Because agencies are not able to spend or obligate any funding without an appropriation or other direct authorization from Congress, a government shutdown will commence if Congress fails to enact the 12 annual appropriation bills by the start of the new fiscal year. Once a government shutdown is triggered, federal agencies must cease all nonessential and nonemergency functions until Congress acts.

How does a government shutdown impact the security industry?

The extent of a shutdown’s impact on an individual business depends on factors such as the duration of the shutdown, the agencies and programs left unfunded and each company’s unique reliance on federal government support and contracts.

Outlined here are some of the potential ways in which a government shutdown could broadly impact the security industry:

  1. Contract delays and uncertainty: Security companies that contract with the federal government for services such as cybersecurity and physical security could face delays in contract payments, gaps in service and communication with federal agencies and even disruptions with implementing new or existing projects. Creating not only a strain on the financial resources of the company but also creating gaps in the integrity of security services and products.
  2. Security vulnerabilities: During a government shutdown, most agencies would have to reduce staffing levels, including those responsible for the administrative side of certain cybersecurity and physical security projects and oversight leading to potential vulnerabilities in processes and procedures as well as a lack of particular federal resources. Further, any “essential” or “emergency” staff that are allowed to continue working are often required to pick up the workload from their peers who are not, resulting in less efficient work product, delays and an increase in security vulnerabilities.
  3. Research and development: Government agencies fund research and development in the security sector, including technologies related to homeland security and public safety as well as national defense. A shutdown could disrupt funding and management of these programs, potentially delaying not only the development, but also the implementation of new security technologies.
  4. Regulatory and permitting oversight: Agencies with regulatory oversight or permitting authority play a crucial role in setting and enforcing security standards and procedures. A shutdown can slow or even halt their ability to carry out regulatory oversight, halts access to federal permits and loans and could impact the ability for security companies reliant on federal security standards, projects, and procedures to operate.
  5. Holistic impact: Aside from any particular private business operations impacted, a shutdown also undermines public confidence in the federal government and elected officials and even directly impacts the overall economy and reduces GDP growth and market activity.  

In conclusion, a government shutdown, caused by a lapse in federal funding due to budgetary disputes, can have a far-reaching impact on the security industry.

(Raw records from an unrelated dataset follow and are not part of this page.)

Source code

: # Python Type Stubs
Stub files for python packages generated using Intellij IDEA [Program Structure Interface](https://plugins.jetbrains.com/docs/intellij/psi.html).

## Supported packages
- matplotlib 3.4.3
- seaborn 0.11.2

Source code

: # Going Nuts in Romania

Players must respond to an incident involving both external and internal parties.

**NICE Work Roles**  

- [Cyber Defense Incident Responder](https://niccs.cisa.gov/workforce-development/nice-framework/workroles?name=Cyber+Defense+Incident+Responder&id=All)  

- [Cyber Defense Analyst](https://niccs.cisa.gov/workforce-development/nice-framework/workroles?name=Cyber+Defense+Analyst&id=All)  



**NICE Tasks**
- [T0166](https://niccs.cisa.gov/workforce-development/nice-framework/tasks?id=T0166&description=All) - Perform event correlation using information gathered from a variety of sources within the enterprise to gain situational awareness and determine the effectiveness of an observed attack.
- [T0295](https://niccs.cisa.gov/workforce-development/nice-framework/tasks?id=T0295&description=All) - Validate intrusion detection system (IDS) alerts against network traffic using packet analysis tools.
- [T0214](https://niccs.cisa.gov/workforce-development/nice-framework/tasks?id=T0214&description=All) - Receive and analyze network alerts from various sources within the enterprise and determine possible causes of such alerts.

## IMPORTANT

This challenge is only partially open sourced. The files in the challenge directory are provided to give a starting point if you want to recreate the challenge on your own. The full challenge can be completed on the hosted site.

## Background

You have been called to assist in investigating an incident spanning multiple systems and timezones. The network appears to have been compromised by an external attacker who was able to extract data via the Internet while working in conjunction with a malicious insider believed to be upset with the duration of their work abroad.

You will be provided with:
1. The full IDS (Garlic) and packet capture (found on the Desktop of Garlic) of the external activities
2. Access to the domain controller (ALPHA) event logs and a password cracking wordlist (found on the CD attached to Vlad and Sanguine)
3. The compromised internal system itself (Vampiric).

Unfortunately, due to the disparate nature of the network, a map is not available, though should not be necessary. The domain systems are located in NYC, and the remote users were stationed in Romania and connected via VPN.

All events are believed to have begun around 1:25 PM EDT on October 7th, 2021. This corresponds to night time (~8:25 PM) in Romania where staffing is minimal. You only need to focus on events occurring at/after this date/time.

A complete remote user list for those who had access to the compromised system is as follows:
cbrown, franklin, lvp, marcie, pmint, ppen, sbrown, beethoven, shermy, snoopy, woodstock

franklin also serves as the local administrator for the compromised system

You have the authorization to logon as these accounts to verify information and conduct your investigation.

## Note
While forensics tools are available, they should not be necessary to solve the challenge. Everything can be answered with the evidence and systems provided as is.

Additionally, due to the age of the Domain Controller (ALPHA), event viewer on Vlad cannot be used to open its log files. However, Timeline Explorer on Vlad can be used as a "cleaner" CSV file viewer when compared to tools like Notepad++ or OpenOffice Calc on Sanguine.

From contract delays and uncertainty to security vulnerabilities and disruptions in regulatory oversight, the consequences of a shutdown extend far beyond the immediate federal workforce and could affect the stability, integrity and effectiveness of the security industry.

Due to the extreme volatility and uncertainty that comes with any threat of a government shutdown, security companies should have contingency plans in place to mitigate the potential disruptions and other unforeseen challenges that may follow.